=== Information supplied ===

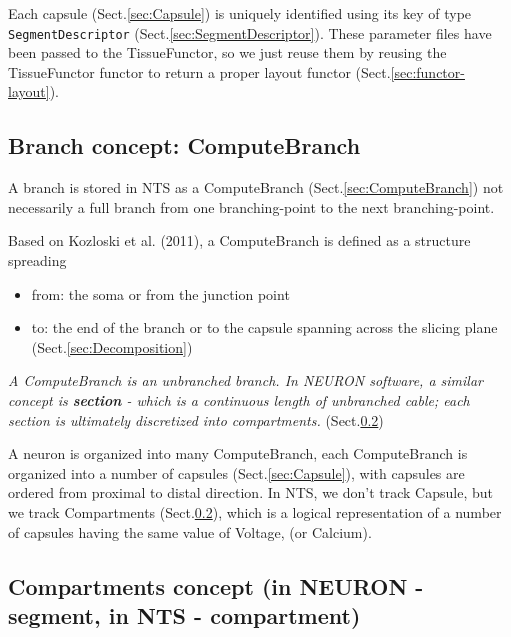 Each capsule (Sect.\ref{sec:Capsule}) is uniquely identified using its
key of type \verb!SegmentDescriptor! (Sect.\ref{sec:SegmentDescriptor}).
% 
These parameter files have been passed to the TissueFunctor, so we just
reuse them by reusing the TissueFunctor functor to return a proper layout functor
(Sect.\ref{sec:functor-layout}).



\subsection{Branch concept: ComputeBranch}

A branch is stored in NTS as a ComputeBranch (Sect.\ref{sec:ComputeBranch})  not
necessarily a full branch from one branching-point to the next branching-point.

Based on Kozloski et al. (2011), a ComputeBranch is defined as a structure
spreading
\begin{itemize}
  \item from: the soma or from the junction point
  \item to: the end of the branch or to the capsule spanning across the slicing
  plane (Sect.\ref{sec:Decomposition})
\end{itemize}

{\it A ComputeBranch is an unbranched branch. In NEURON software, a similar
concept is {\bf section} - which is a continuous length of unbranched
cable; each section is ultimately discretized into compartments.}
(Sect.\ref{sec:compartment-in-neuron})

A neuron is organized into many ComputeBranch, each ComputeBranch is organized
into a number of capsules (Sect.\ref{sec:Capsule}), with capsules are ordered
from proximal to distal direction.
In NTS, we don't track Capsule, but we track Compartments
(Sect.\ref{sec:compartment-in-neuron}), which is a logical representation of a
number of capsules having the same value of Voltage, (or Calcium).

\subsection{Compartments concept (in NEURON - segment, in NTS - compartment)}
\label{sec:compartment-in-neuron}


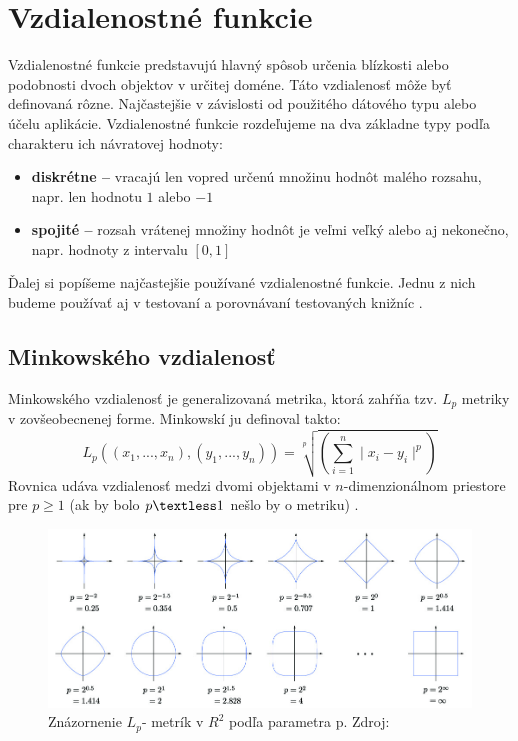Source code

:\documentclass[12pt,a4paper,oneside]{fithesis2}
\begin{document}
	\section{Vzdialenostné funkcie}
	
	Vzdialenostné funkcie predstavujú hlavný spôsob určenia blízkosti alebo podobnosti dvoch objektov v určitej doméne. Táto vzdialenosť môže byť definovaná rôzne. Najčastejšie v závislosti od použitého dátového typu alebo účelu aplikácie.
	Vzdialenostné funkcie rozdeľujeme na dva základne typy podľa charakteru ich návratovej hodnoty:
	\begin{itemize}
	\item \textbf{diskrétne --} vracajú len vopred určenú množinu hodnôt malého rozsahu, napr. 	     len hodnotu $1$ alebo $-1$
	\item \textbf{spojité --} rozsah vrátenej množiny hodnôt je veľmi veľký alebo aj nekonečno, 		napr. hodnoty z intervalu $[0,1]$
	\end{itemize}
	Ďalej si popíšeme najčastejšie používané vzdialenostné funkcie. Jednu z nich budeme používať aj v testovaní a porovnávaní testovaných knižníc \cite{Zezula2, Chavez:2001}.
\subsection{Minkowského vzdialenosť}
Minkowského vzdialenosť je generalizovaná metrika, ktorá zahŕňa tzv. $L_p$ metriky v zovšeobecnenej forme. Minkowskí ju definoval takto: 
\begin{equation*}
L_p((x_1,...,x_n),(y_1,...,y_n))=\sqrt[p]{\left(\sum\limits_{i=1}^n \mid x_i-y_i \mid^p \right)}
\end{equation*}
Rovnica udáva vzdialenosť medzi dvomi objektami v $n$-dimenzionálnom priestore pre $p\geq 1$ (ak by bolo $p \textless 1$ nešlo by o metriku) \cite{Zezula2}.  \\
	\begin{figure}
  		\centering
  		\includegraphics[width=\textwidth]{obr/lp.jpg}
  		\caption{Znázornenie $L_p$- metrík v $R^2$ podľa parametra p. Zdroj:\cite{lp}}
	\end{figure}  
\end{document}
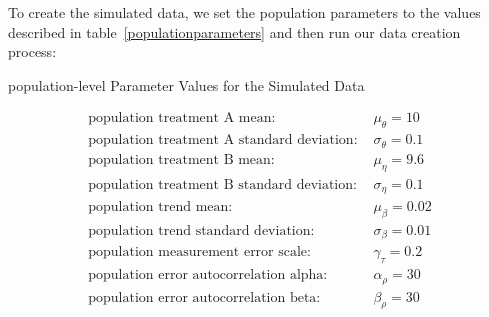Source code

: \documentclass[12pt,a4paper,leqno]{report}
\theoremstyle{plain}
\theoremstyle{definition}
\theoremstyle{remark}
\begin{document}
\bigskip
{}
\bigskip

To create the simulated data, we set the population parameters to the values described
in table\ \ref{populationparameters} and then run
our data creation process:

\begin{table}[H]
    \caption{population-level Parameter Values for the Simulated Data}\label{populationparameters}
    \begin{align}\label{}
        \text{population treatment A mean: } & \mu_{\theta} = 10 \nonumber \\
        \text{population treatment A standard deviation: } & \sigma_{\theta} = 0.1 \nonumber \\
        \text{population treatment B mean: } & \mu_{\eta} = 9.6 \nonumber \\
        \text{population treatment B standard deviation: } & \sigma_{\eta} = 0.1 \nonumber \\
        \text{population trend mean: } & \mu_{\beta} = 0.02 \nonumber \\
        \text{population trend standard deviation: } & \sigma_{\beta} = 0.01 \nonumber \\
        \text{population measurement error scale: } & \gamma_{\tau} = 0.2 \nonumber \\
        \text{population error autocorrelation alpha: } & \alpha_{\rho} = 30 \nonumber \\
        \text{population error autocorrelation beta: } & \beta_{\rho} = 30 \nonumber
    \end{align}
\end{table}
\end{document}
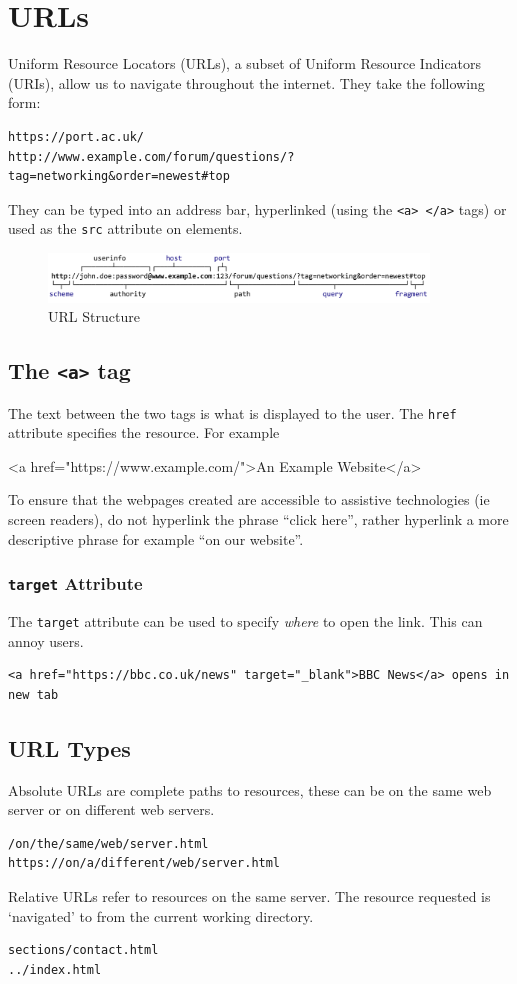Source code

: 
\section*{URLs}
Uniform Resource Locators (URLs), a subset of Uniform Resource Indicators (URIs), allow us to navigate throughout the internet. They take the following form:
\begin{verbatim}
https://port.ac.uk/
http://www.example.com/forum/questions/?tag=networking&order=newest#top
\end{verbatim}
They can be typed into an address bar, hyperlinked (using the \verb|<a> </a>| tags) or used as the \verb|src| attribute on elements.
\begin{figure}[H]
    \centering
    \includegraphics[width=0.9\textwidth]{assets/url-structure.png}
    \caption{URL Structure}
\end{figure}

\subsection*{The \texttt{<a>} tag}
The text between the two tags is what is displayed to the user. The \verb|href| attribute specifies the resource. For example
\begin{html}
<a href="https://www.example.com/">An Example Website</a>
\end{html}
To ensure that the webpages created are accessible to assistive technologies (ie screen readers), do not hyperlink the phrase ``click here'', rather hyperlink a more descriptive phrase for example ``on our website''. 
\subsubsection*{\texttt{target} Attribute}
The \verb|target| attribute can be used to specify \textit{where} to open the link. This can annoy users.
\begin{verbatim}
<a href="https://bbc.co.uk/news" target="_blank">BBC News</a> opens in new tab
\end{verbatim}

\subsection*{URL Types}
Absolute URLs are complete paths to resources, these can be on the same web server or on different web servers.
\begin{verbatim}
/on/the/same/web/server.html
https://on/a/different/web/server.html
\end{verbatim}
Relative URLs refer to resources on the same server. The resource requested is `navigated' to from the current working directory.
\begin{verbatim}
sections/contact.html
../index.html
\end{verbatim}

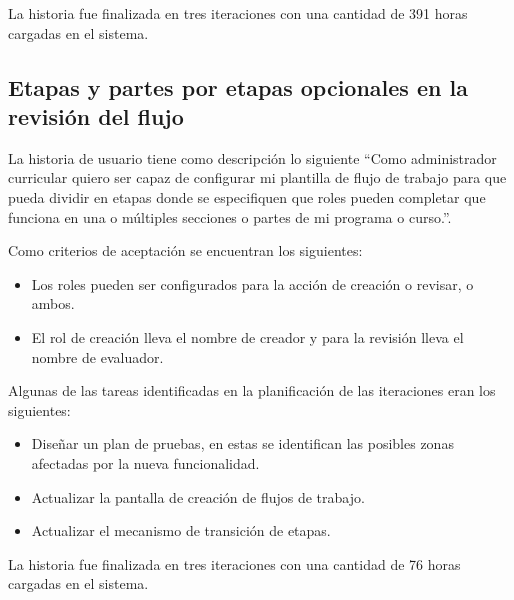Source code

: La historia fue finalizada en tres iteraciones con una cantidad de 391 horas cargadas en el sistema.

\subsection{Etapas y partes por etapas opcionales en la revisión del flujo}
La historia de usuario tiene como descripción lo siguiente \enquote{Como administrador curricular quiero ser capaz de configurar mi plantilla de flujo de trabajo para que pueda dividir en etapas donde se especifiquen que roles pueden completar que funciona en una o múltiples secciones o partes de mi programa o curso.}.

Como criterios de aceptación se encuentran los siguientes:
\begin{itemize}
	\item Los roles pueden ser configurados para la acción de creación o revisar, o ambos.
	\item El rol de creación lleva el nombre de creador y para la revisión lleva el nombre de evaluador.
\end{itemize}

Algunas de las tareas identificadas en la planificación de las iteraciones eran los siguientes:
\begin{itemize}
	\item Diseñar un plan de pruebas, en estas se identifican las posibles zonas afectadas por la nueva funcionalidad.
	\item Actualizar la pantalla de creación de flujos de trabajo.
	\item Actualizar el mecanismo de transición de etapas.
\end{itemize}

La historia fue finalizada en tres iteraciones con una cantidad de 76 horas cargadas en el sistema.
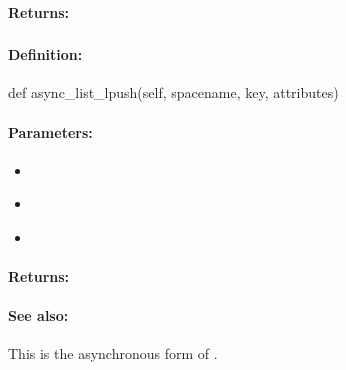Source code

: \paragraph{Returns:}


\pagebreak
\subsubsection{}
\label{api:python:async_list_lpush}


\paragraph{Definition:}
\begin{pythoncode}
def async_list_lpush(self, spacename, key, attributes)
\end{pythoncode}

\paragraph{Parameters:}
\begin{itemize}[noitemsep]
\item {}\\

\item {}\\

\item {}\\

\end{itemize}

\paragraph{Returns:}


\paragraph{See also:}  This is the asynchronous form of .

\pagebreak
\subsubsection{}
\label{api:python:uxact_list_lpush}


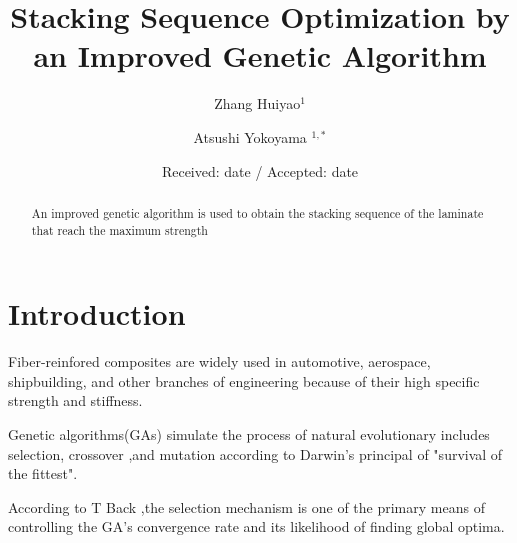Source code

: \documentclass[smallextended]{svjour3}       %
\begin{document}
\title{Stacking Sequence Optimization by an Improved Genetic Algorithm}
\author{Zhang Huiyao$^1$  \and
	Atsushi Yokoyama $^{1,*}$
}
\date{Received: date / Accepted: date}
\maketitle

\begin{abstract}
An improved genetic algorithm is used to obtain the stacking sequence of the laminate that reach the maximum strength


\end{abstract}



\section{Introduction}
Fiber-reinfored composites are widely used in automotive, aerospace, shipbuilding, and other branches of engineering because of their high specific strength and stiffness.


Genetic algorithms(GAs) simulate the process of natural evolutionary includes selection, crossover ,and mutation  according to Darwin's principal of "survival of the fittest".

According to T Back \cite{back1994selective},the selection mechanism is one of the primary means of controlling the GA's convergence rate and its
likelihood of finding global optima.
\end{document}
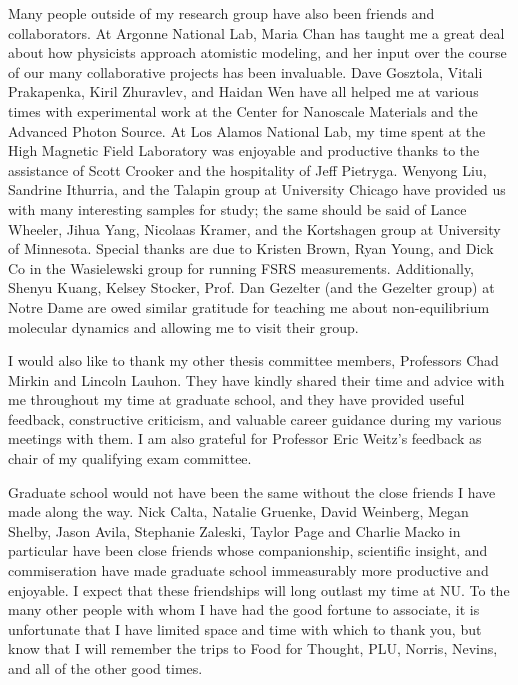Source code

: \documentclass[12pt]{nuthesis}	%
\begin{document}
Many people outside of my research group have also been friends and collaborators. At Argonne National Lab, Maria Chan has taught me a great deal about how physicists approach atomistic modeling, and her input over the course of our many collaborative projects has been invaluable. Dave Gosztola, Vitali Prakapenka, Kiril Zhuravlev, and Haidan Wen have all helped me at various times with experimental work at the Center for Nanoscale Materials and the Advanced Photon Source. At Los Alamos National Lab, my time spent at the High Magnetic Field Laboratory was enjoyable and productive thanks to the assistance of Scott Crooker and the hospitality of Jeff Pietryga. Wenyong Liu, Sandrine Ithurria, and the Talapin group at University Chicago have provided us with many interesting samples for study; the same should be said of Lance Wheeler, Jihua Yang, Nicolaas Kramer, and the Kortshagen group at University of Minnesota. Special thanks are due to Kristen Brown, Ryan Young, and Dick Co in the Wasielewski group for running FSRS measurements. Additionally, Shenyu Kuang, Kelsey Stocker, Prof. Dan Gezelter (and the Gezelter group) at Notre Dame are owed similar gratitude for teaching me about non-equilibrium molecular dynamics and allowing me to visit their group. \par
I would also like to thank my other thesis committee members, Professors Chad Mirkin and Lincoln Lauhon. They have kindly shared their time and advice with me throughout my time at graduate school, and they have provided useful feedback, constructive criticism, and valuable career guidance during my various meetings with them. I am also grateful for Professor Eric Weitz's feedback as chair of my qualifying exam committee.\par
Graduate school would not have been the same without the close friends I have made along the way. Nick Calta, Natalie Gruenke, David Weinberg, Megan Shelby, Jason Avila, Stephanie Zaleski, Taylor Page and Charlie Macko in particular have been close friends whose companionship, scientific insight, and commiseration have made graduate school immeasurably more productive and enjoyable. I expect that these friendships will long outlast my time at NU. To the many other people with whom I have had the good fortune to associate, it is unfortunate that I have limited space and time with which to thank you, but know that I will remember the trips to Food for Thought, PLU, Norris, Nevins, and all of the other good times. \par
\end{document}
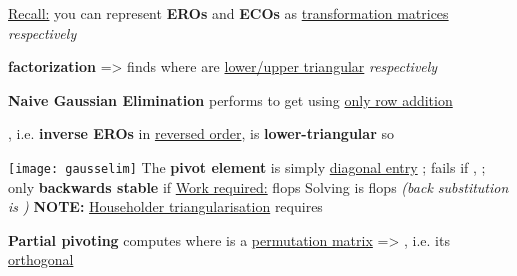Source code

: \ul{Recall:} you can represent \textbf{EROs} and
\textbf{ECOs} as \ul{transformation matrices} 
\emph{respectively}

\textbf{ factorization} => finds 
where  are \ul{lower/upper triangular} \emph{respectively}

\hSep %

\textbf{Naive Gaussian Elimination} performs
\iMbox{ [I_{m} \ | \ A \ | \ I_{n}] \rightsquigarrow [R^{-1} \ | \ U \ | \ I_{n}]}
to get  using \ul{only row addition}
\begin{itemize}
      \vItem
            , i.e. \textbf{inverse EROs} in \ul{reversed order}, is
            \textbf{lower-triangular} so 

            \texttt{[image: gausselim]}
      \vItem
            The \textbf{pivot element} is simply \ul{diagonal entry}
            ; fails if
      \vItem
            ,
            ;
            only \textbf{backwards stable} if
      \vItem
            \ul{Work required:}  flops
      \vItem
            Solving  is  flops
            \emph{(back substitution is )}
      \vItem
            \textbf{NOTE:} \ul{Householder triangularisation} requires
\end{itemize}

\hSep %

\textbf{Partial pivoting} computes  where  is
a \ul{permutation matrix} => , i.e. its \ul{orthogonal}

===

* **Aim of the exercise**
Only lines holding the word "which" belong in the answer; copy all of them from the records.

* **Solved exercise**
concept is {\bf section} - which is a continuous length of unbranched
(Sect.\ref{sec:compartment-in-neuron}), which is a logical representation of a
Graduate school would not have been the same without the close friends I have made along the way. Nick Calta, Natalie Gruenke, David Weinberg, Megan Shelby, Jason Avila, Stephanie Zaleski, Taylor Page and Charlie Macko in particular have been close friends whose companionship, scientific insight, and commiseration have made graduate school immeasurably more productive and enjoyable. I expect that these friendships will long outlast my time at NU. To the many other people with whom I have had the good fortune to associate, it is unfortunate that I have limited space and time with which to thank you, but know that I will remember the trips to Food for Thought, PLU, Norris, Nevins, and all of the other good times. \par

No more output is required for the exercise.